Photos and reviews are coming
We’ve learned that iOS 14 contains two key enhancements that raise the bar for Maps:
- User submitted reviews, including a thumbs up/down button.
- User submitted images.
The implications for beautiful outdoor locations and places of interest is evident. In theory, you’ll be able to use Apple’s Look Around feature to check how these places look from the high street, and then explore them more deeply by exploring user submitted images.
At a time when social distancing and lockdowns are likely to become part of modern living, for some of us this may be the only way we can return to some of our most special places for a while.
The implications for business are perhaps greater. Business owners will want to generate those positive user reviews in Google, Yelp and in Apple Maps, as they know good reviews generate business.
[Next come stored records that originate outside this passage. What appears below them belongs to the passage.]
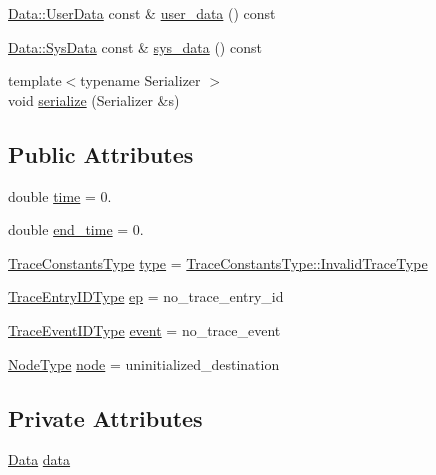 \begin{DoxyCompactItemize}
\item 
\hyperlink{structvt_1_1trace_1_1_log_1_1_data_1_1_user_data}{Data\+::\+User\+Data} const  \& \hyperlink{structvt_1_1trace_1_1_log_a7b251bc7dcebcbbafa29cc2ca6ea4c12}{user\+\_\+data} () const
\item 
\hyperlink{structvt_1_1trace_1_1_log_1_1_data_1_1_sys_data}{Data\+::\+Sys\+Data} const  \& \hyperlink{structvt_1_1trace_1_1_log_a082937c397ac5b47ffc9089ff94698f0}{sys\+\_\+data} () const
\item 
{\footnotesize template$<$typename Serializer $>$ }\\void \hyperlink{structvt_1_1trace_1_1_log_ac2fb17b80708e2adf690e3b68d225c25}{serialize} (Serializer \&s)
\end{DoxyCompactItemize}
\subsection*{Public Attributes}
\begin{DoxyCompactItemize}
\item 
double \hyperlink{structvt_1_1trace_1_1_log_a91a7891f5f287385c1323053e3c675c0}{time} = 0.
\item 
double \hyperlink{structvt_1_1trace_1_1_log_a86325bb2e6116b587f168bc2f1701f3a}{end\+\_\+time} = 0.
\item 
\hyperlink{namespacevt_1_1trace_acf454dfbd581b0ebae895f90b5927a1d}{Trace\+Constants\+Type} \hyperlink{structvt_1_1trace_1_1_log_a6415eacd3721d71029ff6edb909fc63d}{type} = \hyperlink{namespacevt_1_1trace_acf454dfbd581b0ebae895f90b5927a1da319f6b5fbfb85275879d449149167c7e}{Trace\+Constants\+Type\+::\+Invalid\+Trace\+Type}
\item 
\hyperlink{namespacevt_1_1trace_a3c14050715ba9eceaeff51fb3de64f2f}{Trace\+Entry\+I\+D\+Type} \hyperlink{structvt_1_1trace_1_1_log_aaeb605b768747d37e7b4bb062f14bb32}{ep} = no\+\_\+trace\+\_\+entry\+\_\+id
\item 
\hyperlink{namespacevt_1_1trace_a64a7185f3e102df8d8258f263ccd1582}{Trace\+Event\+I\+D\+Type} \hyperlink{structvt_1_1trace_1_1_log_a88aa88893277f0feb9776e96048a9294}{event} = no\+\_\+trace\+\_\+event
\item 
\hyperlink{namespacevt_a866da9d0efc19c0a1ce79e9e492f47e2}{Node\+Type} \hyperlink{structvt_1_1trace_1_1_log_a39a932cb9c4775f83117d0be477bc8c8}{node} = uninitialized\+\_\+destination
\end{DoxyCompactItemize}
\subsection*{Private Attributes}
\begin{DoxyCompactItemize}
\item 
\hyperlink{unionvt_1_1trace_1_1_log_1_1_data}{Data} \hyperlink{structvt_1_1trace_1_1_log_ac79b001b6167a37e337bc9d704af8535}{data}
\end{DoxyCompactItemize}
They will want to populate Maps with images that show their business in a good light.
How will Apple prevent vexatious criticism?
Every business owner expects a little criticism.
Everyone makes mistakes or gets misunderstood from time to time, but how can we ensure that vexatious reviews aren’t left behind?
I’m not certain Apple has fully thought this part of the paradigm through. Over time, it will certainly need to introduce some form of post-publication vetting system to ensure it doesn’t unwittingly carry vexatious reviews/images designed to trash competitors.
It is reassuring that the company has taken some steps in the right direction to protect against such incidents:
- First, the company warns that reviews and images posted to Maps will be tied to a person’s Apple ID. That means anonymity will not defend malice.
- Second, it insists that those submitting images must be over 13-years of age.
- Finally, all images published via the Apple Maps servers will be subject to approval by human reviewers.
Those three lines of defence should help mitigate the kind of negativity that impacts other user-generated review communities.
All the same, business owners will certainly hope to gain some input into what is published about their operations through Maps, potentially via Apple’s Maps Connect portal, where businesses can already publish details about themselves.
Keeping an eye on things
The potential to create, verify and publish indoor maps of some locations via this feature must surely be part of the company’s medium-term plan, given the LiDAR technologies it is investing so deeply in across its mobile platforms and its work to create AR glasses.
The new feature should also relate well with Apple’s newly introduced city guides feature in Maps. These curated guides are supplemented by your own personal ones.
In future, I imagine those self-created guides will be able to also feature images (and, conceivably in future) video of locations created and submitted to the service by others.
Google Earth users will see a host of affinities in this.
Apple’s opportunity within this is that it owns the platform, which means it could conceivably make some of this data available for use by third party developers with a collection of Maps APIs, as well as making imaginative use of the data for its own product designs.
There will likley be some legal limitations to such use, given the user submitted nature of these images.
For business users, there’s a potential opportunity here to think about drawing images from Maps with which to populate local store pages, to help provide travel directions, or (conceivably) for use in hyperlocalized advertising on Apple’s platforms.
That’s all speculation but seems a logical progression. (Though perhaps less on the advertising, given Apple’s focus on reducing the friction users suffer from that).
The move to add user-submitted information to Maps will make Apple less reliant on third-party information services, but should also prompt business users to prioritise adding information concerning their business to Apple Maps – possibly supplemented by Apple Business Chat.